Another unique feature is the compilation of all outputs generated during each step of the analysis and summarizing these results in a PowerPoint presentation, as well as respective tables, which can be downloaded and shared with colleagues and collaborators. It includes QC plots e.g. box plots and PCA plots before and after normalization, top-10 up-regulated and down-regulated genes, and enrichment analysis results. The R package ReporteRs [16] is used to generate a presentation.

Discussion

Global transcriptome analysis has become a standard approach in research but also in clinical settings. At the same time, experts who can analyze this kind of data are still the limiting factor. Shiny-Seq provides a framework for analyzing such data in a transparent and reproducible manner for NGS service providers and NGS competence centers, but also for end users with limited scripting experience. It offers a huge functionality combined with a guided and intuitive workflow and a comprehensive and time-saving summary functionality.
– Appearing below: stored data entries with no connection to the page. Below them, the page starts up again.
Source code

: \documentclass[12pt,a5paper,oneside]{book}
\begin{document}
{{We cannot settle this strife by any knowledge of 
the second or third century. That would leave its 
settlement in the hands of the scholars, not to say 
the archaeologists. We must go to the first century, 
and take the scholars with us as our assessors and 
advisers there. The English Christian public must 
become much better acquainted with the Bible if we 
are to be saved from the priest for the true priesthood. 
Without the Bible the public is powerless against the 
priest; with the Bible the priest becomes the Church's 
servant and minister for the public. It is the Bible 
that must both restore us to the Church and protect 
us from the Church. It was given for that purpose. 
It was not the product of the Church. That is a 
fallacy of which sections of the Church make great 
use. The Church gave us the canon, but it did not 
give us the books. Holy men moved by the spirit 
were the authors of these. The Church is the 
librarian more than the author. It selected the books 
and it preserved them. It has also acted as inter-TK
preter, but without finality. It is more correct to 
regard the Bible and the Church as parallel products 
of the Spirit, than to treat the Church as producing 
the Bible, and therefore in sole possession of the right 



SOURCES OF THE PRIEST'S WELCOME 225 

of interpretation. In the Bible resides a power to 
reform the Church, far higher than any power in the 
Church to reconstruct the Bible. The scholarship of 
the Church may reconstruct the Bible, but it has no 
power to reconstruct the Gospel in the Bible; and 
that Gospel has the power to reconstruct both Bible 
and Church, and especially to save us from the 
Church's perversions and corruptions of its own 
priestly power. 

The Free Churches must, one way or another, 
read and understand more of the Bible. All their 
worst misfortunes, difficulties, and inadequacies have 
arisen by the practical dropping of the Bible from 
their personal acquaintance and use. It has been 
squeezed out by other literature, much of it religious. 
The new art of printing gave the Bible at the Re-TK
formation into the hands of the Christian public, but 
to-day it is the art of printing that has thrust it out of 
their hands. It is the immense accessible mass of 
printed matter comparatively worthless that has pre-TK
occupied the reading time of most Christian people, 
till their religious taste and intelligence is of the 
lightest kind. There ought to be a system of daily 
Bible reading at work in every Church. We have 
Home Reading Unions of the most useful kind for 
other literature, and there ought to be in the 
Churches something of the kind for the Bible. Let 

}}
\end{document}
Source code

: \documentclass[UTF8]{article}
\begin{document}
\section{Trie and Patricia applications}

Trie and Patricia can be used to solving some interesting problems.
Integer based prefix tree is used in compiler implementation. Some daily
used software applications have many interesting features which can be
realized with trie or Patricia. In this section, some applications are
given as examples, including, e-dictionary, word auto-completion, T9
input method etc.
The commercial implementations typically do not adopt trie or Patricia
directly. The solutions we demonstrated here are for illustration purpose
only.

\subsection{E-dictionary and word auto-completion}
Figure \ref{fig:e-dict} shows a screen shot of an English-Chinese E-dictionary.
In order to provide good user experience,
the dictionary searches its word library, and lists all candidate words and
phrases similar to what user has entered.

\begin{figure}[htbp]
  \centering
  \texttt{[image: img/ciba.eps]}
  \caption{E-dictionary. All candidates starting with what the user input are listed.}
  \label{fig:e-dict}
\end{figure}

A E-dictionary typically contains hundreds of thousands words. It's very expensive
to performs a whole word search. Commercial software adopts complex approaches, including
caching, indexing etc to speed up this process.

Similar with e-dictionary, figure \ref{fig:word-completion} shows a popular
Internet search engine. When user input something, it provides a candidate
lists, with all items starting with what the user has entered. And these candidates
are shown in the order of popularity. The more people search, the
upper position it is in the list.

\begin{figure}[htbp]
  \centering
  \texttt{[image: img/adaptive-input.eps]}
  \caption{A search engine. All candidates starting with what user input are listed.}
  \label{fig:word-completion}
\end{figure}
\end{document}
Providing Shiny-Seq as a fully functional Docker image, there is no need to install R. The code, all packages, and their dependencies are installed within the Docker image and this is available on Docker Hub. By using Shiny as graphical interface, the user does not need any computer or programming skills.

Limitations

While the development is complete from the end-user perspective, the internally used R code is still cluttered. Moreover, incorporation of new features and additional customization of the visualizations would further improve Shiny-Seq. The application currently supports only enrichment analysis of gene ontologies, pathways, and molecular signatures. The plan is to extend the support to disease ontologies as well. In the future, Shiny-Seq will get the capability to support also count tables from transcript quantification files generated by other tools such as Star [17], HTSeq-counts [18], and Sailfish [19]. The export of a DESeq2 RData object would provide more flexibility for users with programming experience.